Transcribe all of the records word for word, but omit the pictures.

Source texts of formatted documents:
++++++++++

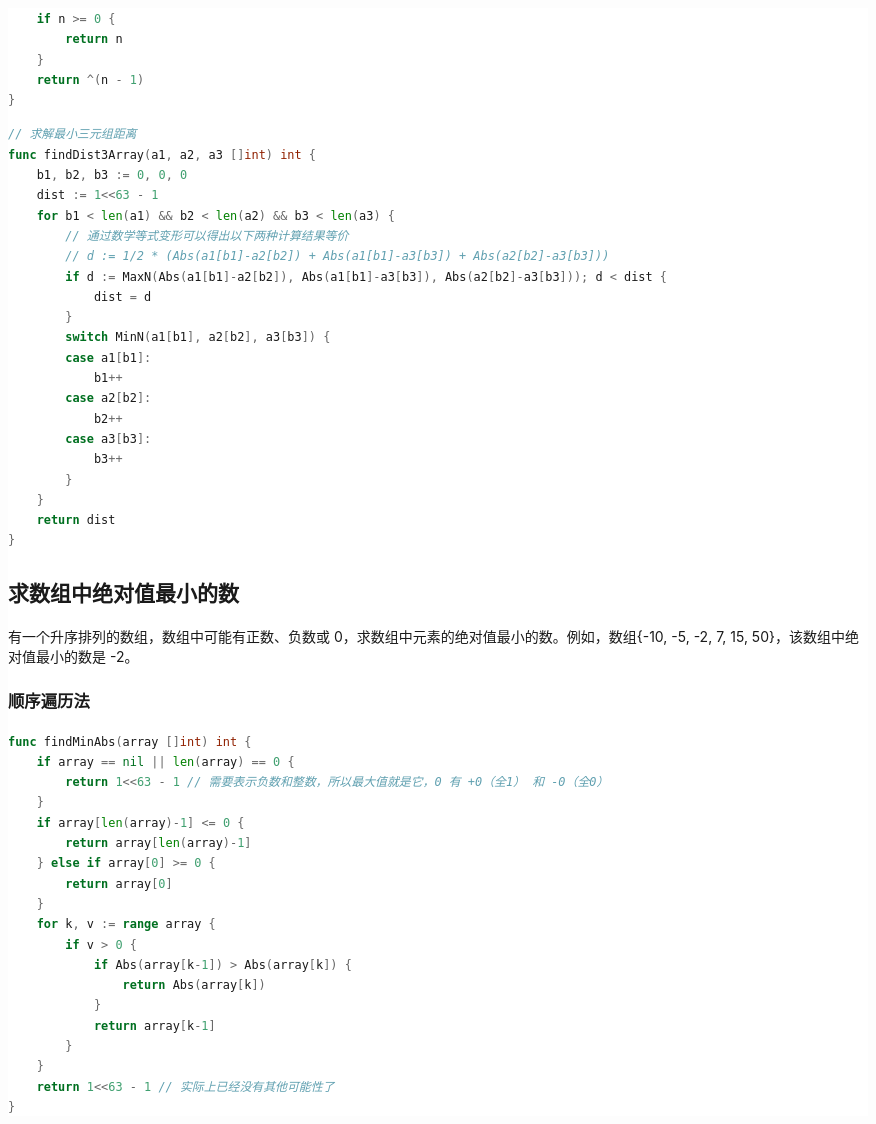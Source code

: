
 ```go
	if n >= 0 {
		return n
	}
	return ^(n - 1)
}
```

```go
// 求解最小三元组距离
func findDist3Array(a1, a2, a3 []int) int {
	b1, b2, b3 := 0, 0, 0
	dist := 1<<63 - 1
	for b1 < len(a1) && b2 < len(a2) && b3 < len(a3) {
		// 通过数学等式变形可以得出以下两种计算结果等价
		// d := 1/2 * (Abs(a1[b1]-a2[b2]) + Abs(a1[b1]-a3[b3]) + Abs(a2[b2]-a3[b3]))
		if d := MaxN(Abs(a1[b1]-a2[b2]), Abs(a1[b1]-a3[b3]), Abs(a2[b2]-a3[b3])); d < dist {
			dist = d
		}
		switch MinN(a1[b1], a2[b2], a3[b3]) {
		case a1[b1]:
			b1++
		case a2[b2]:
			b2++
		case a3[b3]:
			b3++
		}
	}
	return dist
}
```

## 求数组中绝对值最小的数

有一个升序排列的数组，数组中可能有正数、负数或 0，求数组中元素的绝对值最小的数。例如，数组{-10, -5, -2,  7,  15,  50}，该数组中绝对值最小的数是 -2。

### 顺序遍历法

```go
func findMinAbs(array []int) int {
	if array == nil || len(array) == 0 {
		return 1<<63 - 1 // 需要表示负数和整数，所以最大值就是它，0 有 +0（全1） 和 -0（全0）
	}
	if array[len(array)-1] <= 0 {
		return array[len(array)-1]
	} else if array[0] >= 0 {
		return array[0]
	}
	for k, v := range array {
		if v > 0 {
			if Abs(array[k-1]) > Abs(array[k]) {
				return Abs(array[k])
			}
			return array[k-1]
		}
	}
	return 1<<63 - 1 // 实际上已经没有其他可能性了
}
```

++++++++++

**Task solution**
Source code

:
 ```go
	if n >= 0 {
		return n
	}
	return ^(n - 1)
}
```

```go
// 求解最小三元组距离
func findDist3Array(a1, a2, a3 []int) int {
	b1, b2, b3 := 0, 0, 0
	dist := 1<<63 - 1
	for b1 < len(a1) && b2 < len(a2) && b3 < len(a3) {
		// 通过数学等式变形可以得出以下两种计算结果等价
		// d := 1/2 * (Abs(a1[b1]-a2[b2]) + Abs(a1[b1]-a3[b3]) + Abs(a2[b2]-a3[b3]))
		if d := MaxN(Abs(a1[b1]-a2[b2]), Abs(a1[b1]-a3[b3]), Abs(a2[b2]-a3[b3])); d < dist {
			dist = d
		}
		switch MinN(a1[b1], a2[b2], a3[b3]) {
		case a1[b1]:
			b1++
		case a2[b2]:
			b2++
		case a3[b3]:
			b3++
		}
	}
	return dist
}
```

## 求数组中绝对值最小的数

有一个升序排列的数组，数组中可能有正数、负数或 0，求数组中元素的绝对值最小的数。例如，数组{-10, -5, -2,  7,  15,  50}，该数组中绝对值最小的数是 -2。

### 顺序遍历法

```go
func findMinAbs(array []int) int {
	if array == nil || len(array) == 0 {
		return 1<<63 - 1 // 需要表示负数和整数，所以最大值就是它，0 有 +0（全1） 和 -0（全0）
	}
	if array[len(array)-1] <= 0 {
		return array[len(array)-1]
	} else if array[0] >= 0 {
		return array[0]
	}
	for k, v := range array {
		if v > 0 {
			if Abs(array[k-1]) > Abs(array[k]) {
				return Abs(array[k])
			}
			return array[k-1]
		}
	}
	return 1<<63 - 1 // 实际上已经没有其他可能性了
}
```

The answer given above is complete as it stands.